The aim of this study was to investigate the incidence, nature, surgical treatment, and outcome of associated urologic anomalies (AUA) in children with anatomic or functional solitary kidney (SK).


In this study, SK was defined as the kidney that is present in cases of unilateral renal agenesis (RA), or the kidney that is contralateral to a kidney that is nonfunctional secondary to either noncystic dysplastic kidney disease (NCDK), or multicystic dysplastic kidney disease (MCDK). Fifty-seven consecutive patients with SK (17 owing to RA, 10 owing to NCDK, 30 owing to MCDK) were reviewed.

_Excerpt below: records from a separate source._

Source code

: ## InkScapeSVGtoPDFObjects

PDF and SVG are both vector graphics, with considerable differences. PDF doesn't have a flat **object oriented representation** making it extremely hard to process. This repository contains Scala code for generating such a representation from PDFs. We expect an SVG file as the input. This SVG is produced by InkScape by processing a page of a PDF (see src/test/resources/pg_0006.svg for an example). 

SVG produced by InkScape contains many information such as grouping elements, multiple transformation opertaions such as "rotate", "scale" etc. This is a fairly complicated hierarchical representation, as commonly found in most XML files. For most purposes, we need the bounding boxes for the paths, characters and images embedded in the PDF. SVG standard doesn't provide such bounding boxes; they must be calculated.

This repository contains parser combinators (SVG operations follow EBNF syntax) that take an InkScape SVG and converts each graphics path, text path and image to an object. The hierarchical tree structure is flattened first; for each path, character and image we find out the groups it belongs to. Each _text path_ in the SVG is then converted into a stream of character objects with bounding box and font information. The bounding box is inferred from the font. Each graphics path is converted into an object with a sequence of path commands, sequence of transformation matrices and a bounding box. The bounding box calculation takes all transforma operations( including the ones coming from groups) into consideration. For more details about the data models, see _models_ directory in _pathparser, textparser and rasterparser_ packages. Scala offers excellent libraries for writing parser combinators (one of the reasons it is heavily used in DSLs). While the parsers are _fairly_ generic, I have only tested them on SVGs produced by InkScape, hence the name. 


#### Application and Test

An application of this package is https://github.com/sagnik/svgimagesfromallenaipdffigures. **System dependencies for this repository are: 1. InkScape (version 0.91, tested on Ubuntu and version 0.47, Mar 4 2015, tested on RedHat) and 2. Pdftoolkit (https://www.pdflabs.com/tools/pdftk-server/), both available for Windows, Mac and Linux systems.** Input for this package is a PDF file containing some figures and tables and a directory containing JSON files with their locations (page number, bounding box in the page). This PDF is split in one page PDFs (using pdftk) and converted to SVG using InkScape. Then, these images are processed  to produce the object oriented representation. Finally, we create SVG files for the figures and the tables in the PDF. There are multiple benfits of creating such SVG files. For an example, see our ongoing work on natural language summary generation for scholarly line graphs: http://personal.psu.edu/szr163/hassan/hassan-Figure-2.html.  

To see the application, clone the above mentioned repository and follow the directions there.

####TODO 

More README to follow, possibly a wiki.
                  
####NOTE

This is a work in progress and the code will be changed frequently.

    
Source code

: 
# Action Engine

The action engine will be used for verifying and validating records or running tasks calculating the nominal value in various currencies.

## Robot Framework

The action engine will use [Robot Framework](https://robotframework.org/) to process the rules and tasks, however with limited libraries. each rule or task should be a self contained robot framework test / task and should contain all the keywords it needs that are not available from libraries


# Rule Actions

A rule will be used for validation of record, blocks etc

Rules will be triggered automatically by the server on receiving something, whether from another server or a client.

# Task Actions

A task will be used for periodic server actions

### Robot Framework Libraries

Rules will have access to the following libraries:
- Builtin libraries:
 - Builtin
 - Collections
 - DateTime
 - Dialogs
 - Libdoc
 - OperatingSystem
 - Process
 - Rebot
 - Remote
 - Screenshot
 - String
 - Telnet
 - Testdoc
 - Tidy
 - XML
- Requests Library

A total of 23 of 57 (40%) had AUA in the SK (11 of 17 [65%] of RA cases; 7 of 10 [70%] of NCDK cases; and 5 of 30 [17%] of MCDK cases). The incidence of AUA in MCDK was significantly lower than that in RA or NCDK (p <.01: Mann-Whitney U test). Surgery was performed on 20 of 23 (87%) for vesicoureteric reflux (VUR) in 13, pelviureteric junction stenosis in 3, and ureterovesical junction stenosis in 4. Surgery was not performed in 3 of 16 with VUR because the VUR that was present was of low grade. AUA-related symptoms such as urinary tract infection and abdominal mass were seen in 15 of 23; the remaining 8 were asymptomatic. Mean age at surgery was 4.8 years. There were no operative or postoperative complications, and all cases are well without impaired renal function or hypertension after a mean follow-up period of 5.3 years.


In patients with SK, 40% had AUA in the renal collecting system of the SK. All children with SK should undergo a screening voiding cystourethrography (VCUG) even in the absence of hydronephrosis or UTI, and early recognition and treatment are imperative to decrease the long-term risk for renal damage.